Who’s right? Actually, they both are. Many who express a concern at free-riding on welfare and the migration system are expressing a worldview of policy as values. In this viewpoint, explained quite clearly by Jonathan Haidt and many others, there is a moral outlook of fairness as reciprocity and contribution. To the extent that welfare and migration systems allow any significant free-riding whatsoever then those institutions become invalid in this policy as 'values' view. So the fact that it is not significantly high misses the point. The point is that the system may allow it and so the system itself is seen as flawed. If the response is to dismiss these concerns purely on the basis of evidence then that actually undermines support for welfare and migration systems. It simply ratchets up the volume as (alternative) value-based concerns are not engaged with.
On the other hand, we can’t just simply run policy in a manner that is divorced from evidence. The contribution made to the debate by evidence is critical.
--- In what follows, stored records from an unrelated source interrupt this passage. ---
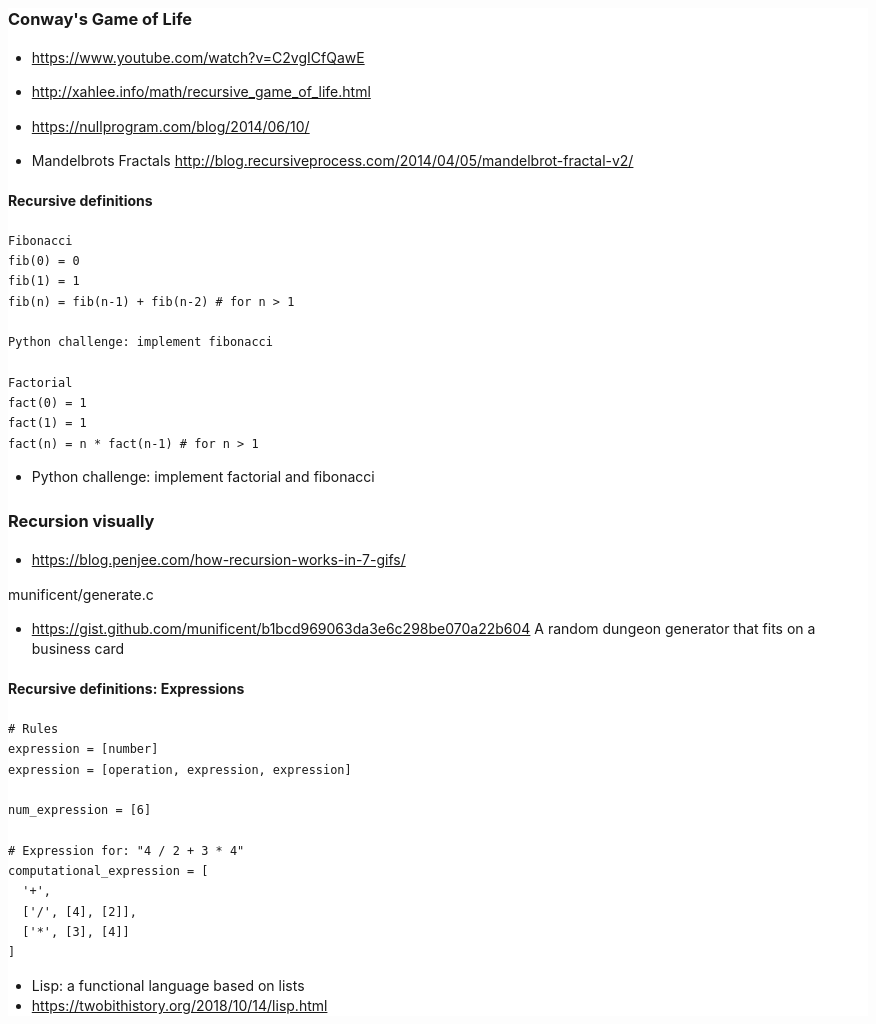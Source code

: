 
### Conway's Game of Life
* https://www.youtube.com/watch?v=C2vgICfQawE

* http://xahlee.info/math/recursive_game_of_life.html
* https://nullprogram.com/blog/2014/06/10/

* Mandelbrots Fractals
http://blog.recursiveprocess.com/2014/04/05/mandelbrot-fractal-v2/


#### Recursive definitions

    Fibonacci
    fib(0) = 0
    fib(1) = 1
    fib(n) = fib(n-1) + fib(n-2) # for n > 1

    Python challenge: implement fibonacci

    Factorial
    fact(0) = 1
    fact(1) = 1
    fact(n) = n * fact(n-1) # for n > 1

* Python challenge: implement factorial and fibonacci


### Recursion visually

* https://blog.penjee.com/how-recursion-works-in-7-gifs/

munificent/generate.c
* https://gist.github.com/munificent/b1bcd969063da3e6c298be070a22b604
A random dungeon generator that fits on a business card 


#### Recursive definitions: Expressions

    # Rules
    expression = [number]
    expression = [operation, expression, expression]

    num_expression = [6]

    # Expression for: "4 / 2 + 3 * 4"
    computational_expression = [
      '+',
      ['/', [4], [2]],
      ['*', [3], [4]]
    ]

* Lisp: a functional language based on lists
* https://twobithistory.org/2018/10/14/lisp.html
Migration and welfare systems sit within a wider debate about national prosperity and values. All these institutions comprise complex interlocking systems, cultures and value-sets. If one set of concerns come to dominate then wider considerations of national interest become skewed. This is precisely why migration and welfare concerns are deployed by those who want Britain to exit the EU.
The depressing reality is that there is both a place for values and evidence in this discussion. If we had a greater degree of self-awareness, then there could be some dialogue between these cognitive framings. Acknowledgement is the first step to dialogue. A healthy democracy with publicly interested leaders can navigate the evidence/values divides and help us craft and maintain a set of institutions that are anchored evidence and values. Sounds idealistic from today’s vantage but it’s got to be worth a try.